WebML Working Group participants
- Introduction
- Goals
- Non-goals
- User research
- Use cases
- Proposed API
- Considered alternatives
- Related work
- Privacy and security considerations
- References
The WebNN API enables web applications to perform ML model inference by constructing a graph representation of the model (MLGraphBuilder), compiling it into a native format (MLGraph), and executing it via MLContext.dispatch(). However, compiling large models for certain devices, such as NPUs, can be time-consuming. This can be particularly difficult since compilation must happen on potentially slower end-user devices rather than ahead-of-time. To address this, we propose an explicit API for caching compiled graphs, allowing web applications to save and reuse them, thereby reducing the overhead of repeated compilation.
This proposal documents ongoing discussions in the W3C WebML Working Group and builds on existing mechanisms in frameworks like ONNX Runtime.
- Provide a mechanism for web applications to save and load compiled
MLGraphobjects. - Reduce the time required for repeated ML model inference by avoiding redundant graph compilation.
- Ensure compatibility with existing WebNN API constructs and workflows.
- This proposal does not aim to define a universal format for graph serialization across all frameworks.
- It does not address caching mechanisms for non-WebNN APIs or other types of computational graphs.
- Cross-origin model sharing is out of scope.
[If any user research has been conducted to inform the design choices presented, discuss the process and findings. We strongly encourage that API designers consider conducting user research to verify that their designs meet user needs and iterate on them, though we understand this is not always feasible.]
A web application performing real-time image recognition can save the compiled graph after the first inference. If the page is reloaded, subsequent inferences reuse the cached graph, significantly reducing latency by avoiding both the model redownload and recompilation steps.
partial interface MLContext {
Promise<sequence<DOMString>> listGraphs();
Promise<MLGraph> loadGraph(DOMString key);
Promise<undefined> saveGraph(DOMString key, MLGraph graph);
undefined deleteGraph(DOMString key);
};listGraphs(): Returns a list of keys for all cached graphs.loadGraph(key): Loads a cached graph associated with the given key.saveGraph(key, graph): Saves the provided graph under the specified key.deleteGraph(key): Deletes the cached graph associated with the given key.

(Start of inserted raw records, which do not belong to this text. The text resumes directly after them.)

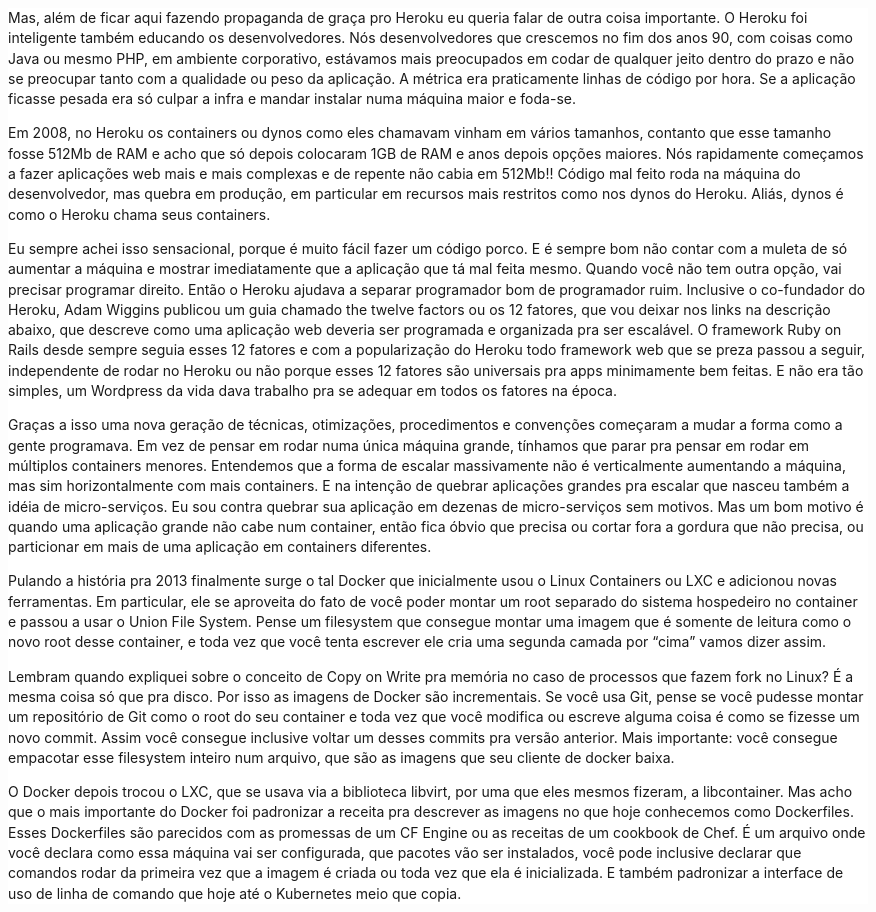 
Mas, além de ficar aqui fazendo propaganda de graça pro Heroku eu queria falar de outra coisa importante. O Heroku foi inteligente também educando os desenvolvedores. Nós desenvolvedores que crescemos no fim dos anos 90, com coisas como Java ou mesmo PHP, em ambiente corporativo, estávamos mais preocupados em codar de qualquer jeito dentro do prazo e não se preocupar tanto com a qualidade ou peso da aplicação. A métrica era praticamente linhas de código por hora. Se a aplicação ficasse pesada era só culpar a infra e mandar instalar numa máquina maior e foda-se.


Em 2008, no Heroku os containers ou dynos como eles chamavam vinham em vários tamanhos, contanto que esse tamanho fosse 512Mb de RAM e acho que só depois colocaram 1GB de RAM e anos depois opções maiores. Nós rapidamente começamos a fazer aplicações web mais e mais complexas e de repente não cabia em 512Mb!! Código mal feito roda na máquina do desenvolvedor, mas quebra em produção, em particular em recursos mais restritos como nos dynos do Heroku. Aliás, dynos é como o Heroku chama seus containers. 


Eu sempre achei isso sensacional, porque é muito fácil fazer um código porco. E é sempre bom não contar com a muleta de só aumentar a máquina e mostrar imediatamente que a aplicação que tá mal feita mesmo. Quando você não tem outra opção, vai precisar programar direito. Então o Heroku ajudava a separar programador bom de programador ruim. Inclusive o co-fundador do Heroku, Adam Wiggins publicou um guia chamado the twelve factors ou os 12 fatores, que vou deixar nos links na descrição abaixo, que descreve como uma aplicação web deveria ser programada e organizada pra ser escalável. O framework Ruby on Rails desde sempre seguia esses 12 fatores e com a popularização do Heroku todo framework web que se preza passou a seguir, independente de rodar no Heroku ou não porque esses 12 fatores são universais pra apps minimamente bem feitas. E não era tão simples, um Wordpress da vida dava trabalho pra se adequar em todos os fatores na época.


Graças a isso uma nova geração de técnicas, otimizações, procedimentos e convenções começaram a mudar a forma como a gente programava. Em vez de pensar em rodar numa única máquina grande, tínhamos que parar pra pensar em rodar em múltiplos containers menores. Entendemos que a forma de escalar massivamente não é verticalmente aumentando a máquina, mas sim horizontalmente com mais containers. E na intenção de quebrar aplicações grandes pra escalar que nasceu também a idéia de micro-serviços. Eu sou contra quebrar sua aplicação em dezenas de micro-serviços sem motivos. Mas um bom motivo é quando uma aplicação grande não cabe num container, então fica óbvio que precisa ou cortar fora a gordura que não precisa, ou particionar em mais de uma aplicação em containers diferentes.


Pulando a história pra 2013 finalmente surge o tal Docker que inicialmente usou o Linux Containers ou LXC e adicionou novas ferramentas. Em particular, ele se aproveita do fato de você poder montar um root separado do sistema hospedeiro no container e passou a usar o Union File System. Pense um filesystem que consegue montar uma imagem que é somente de leitura como o novo root desse container, e toda vez que você tenta escrever ele cria uma segunda camada por “cima” vamos dizer assim. 


Lembram quando expliquei sobre o conceito de Copy on Write pra memória no caso de processos que fazem fork no Linux? É a mesma coisa só que pra disco. Por isso as imagens de Docker são incrementais. Se você usa Git, pense se você pudesse montar um repositório de Git como o root do seu container e toda vez que você modifica ou escreve alguma coisa é como se fizesse um novo commit. Assim você consegue inclusive voltar um desses commits pra versão anterior. Mais importante: você consegue empacotar esse filesystem inteiro num arquivo, que são as imagens que seu cliente de docker baixa.


O Docker depois trocou o LXC, que se usava via a biblioteca libvirt, por uma que eles mesmos fizeram, a libcontainer. Mas acho que o mais importante do Docker foi padronizar a receita pra descrever as imagens no que hoje conhecemos como Dockerfiles. Esses Dockerfiles são parecidos com as promessas de um CF Engine ou as receitas de um cookbook de Chef. É um arquivo onde você declara como essa máquina vai ser configurada, que pacotes vão ser instalados, você pode inclusive declarar que comandos rodar da primeira vez que a imagem é criada ou toda vez que ela é inicializada. E também padronizar a interface de uso de linha de comando que hoje até o Kubernetes meio que copia.
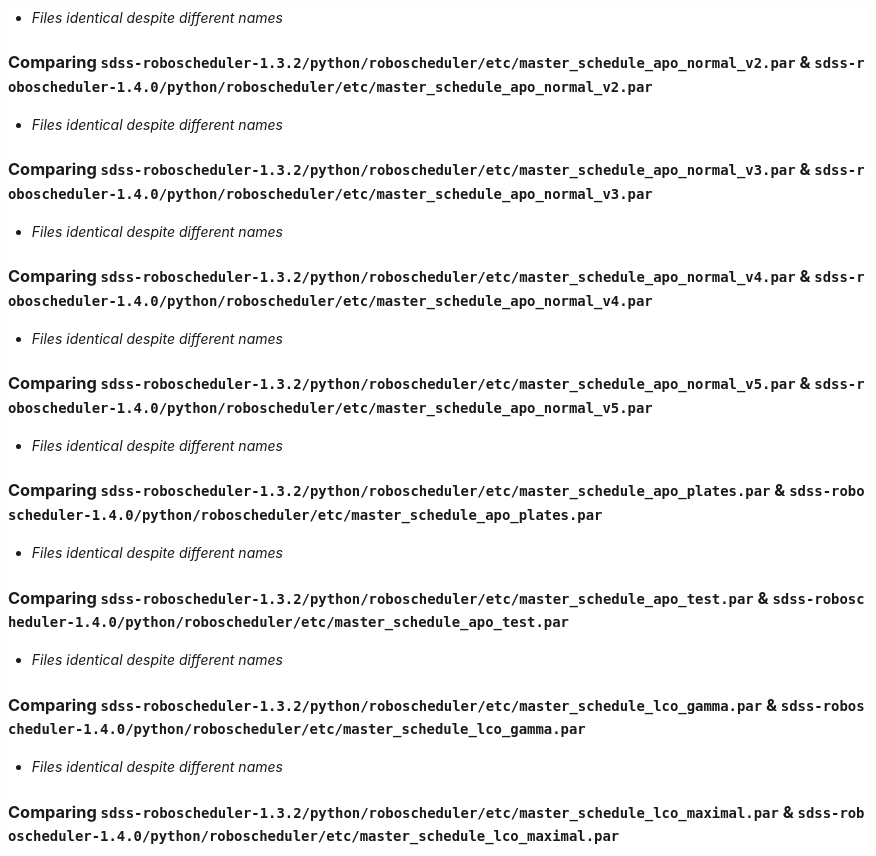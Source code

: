 * *Files identical despite different names*

### Comparing `sdss-roboscheduler-1.3.2/python/roboscheduler/etc/master_schedule_apo_normal_v2.par` & `sdss-roboscheduler-1.4.0/python/roboscheduler/etc/master_schedule_apo_normal_v2.par`

 * *Files identical despite different names*

### Comparing `sdss-roboscheduler-1.3.2/python/roboscheduler/etc/master_schedule_apo_normal_v3.par` & `sdss-roboscheduler-1.4.0/python/roboscheduler/etc/master_schedule_apo_normal_v3.par`

 * *Files identical despite different names*

### Comparing `sdss-roboscheduler-1.3.2/python/roboscheduler/etc/master_schedule_apo_normal_v4.par` & `sdss-roboscheduler-1.4.0/python/roboscheduler/etc/master_schedule_apo_normal_v4.par`

 * *Files identical despite different names*

### Comparing `sdss-roboscheduler-1.3.2/python/roboscheduler/etc/master_schedule_apo_normal_v5.par` & `sdss-roboscheduler-1.4.0/python/roboscheduler/etc/master_schedule_apo_normal_v5.par`

 * *Files identical despite different names*

### Comparing `sdss-roboscheduler-1.3.2/python/roboscheduler/etc/master_schedule_apo_plates.par` & `sdss-roboscheduler-1.4.0/python/roboscheduler/etc/master_schedule_apo_plates.par`

 * *Files identical despite different names*

### Comparing `sdss-roboscheduler-1.3.2/python/roboscheduler/etc/master_schedule_apo_test.par` & `sdss-roboscheduler-1.4.0/python/roboscheduler/etc/master_schedule_apo_test.par`

 * *Files identical despite different names*

### Comparing `sdss-roboscheduler-1.3.2/python/roboscheduler/etc/master_schedule_lco_gamma.par` & `sdss-roboscheduler-1.4.0/python/roboscheduler/etc/master_schedule_lco_gamma.par`

 * *Files identical despite different names*

### Comparing `sdss-roboscheduler-1.3.2/python/roboscheduler/etc/master_schedule_lco_maximal.par` & `sdss-roboscheduler-1.4.0/python/roboscheduler/etc/master_schedule_lco_maximal.par`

A graph may be evicted from the cache due to storage pressure or browser/platform updates which render previously compiled graphs invalid. Developers should consider the level of durability to be somewhere between IndexedDB and the HTTP cache. [For specification purposes, reuse the Storage standard concepts as applicable.]
A JS ML framework, such as ONNX Runtime Web, may need to know the input and output operands info (name, shape and data type) to construct input and output tensors for an inference session. The input and output operands info is known if users pass the source model, e.g. ONNX model. With model cache, user may only pass the model key, the framework needs to fetch the input and output operands info from an MLGraph. It would be necessary to expose the inputDescriptors and outputDescriptors internal slots of MLGraph interface.
partial interface MLGraph {
record<USVString, MLOperandDescriptor> inputs;
record<USVString, MLOperandDescriptor> outputs;
};A separate saveGraph() API might introduce overhead on some native ML frameworks, such as ONNX Runtime, because its implementation may need to hold the source model in the memory and recompile the source model when user code calls saveGraph().
An alternative consideration is to have a buildAndSave() method. The implementation can just compile the graph once and drop the source model after the compilation.
partial interface MLGraphBuilder {
Promise<MLGraph> buildAndSave(MLNamedOperands outputs, DOMString key);
};However, a compliant implementation of build() could save the compiled model into a temporary file which is deleted unless saveGraph() is called later, rendering an explicit buildAndSave() unnecessary.
GPU shader caching is implicit, however the difference is that a shader program is a small input and so it's easy for the site to regenerate the shader so the browser can hash it to compare with the cache. ML models on the other hand are large because of the weights. Loading all the weights just to discover that a cached version of the model is available would be a waste of time and resources. (via comment)
Furthermore, an ML model can't be compiled without the weights because the implementation may perform device-specific constant folding and memory layout optimizations.
ONNX Runtime introduced the EPContext mechanism to encapsulate compiled blobs into ONNX models. This approach inspired the WebNN caching proposal but is tailored to ONNX-specific workflows.
The WebGPU API employs a shader caching mechanism. While similar in concept, it is designed for GPU shaders rather than ML model graphs.
To prevent cross-origin data leakage, cached graphs must be partitioned per origin. This ensures that a graph saved by one website cannot be accessed by another.
For security reasons, model compilation and inference will typically happen in sandboxed processes. This will introduce implementation challenges and care must be taken in how the caching mechanism allows data to be read from and written to disk.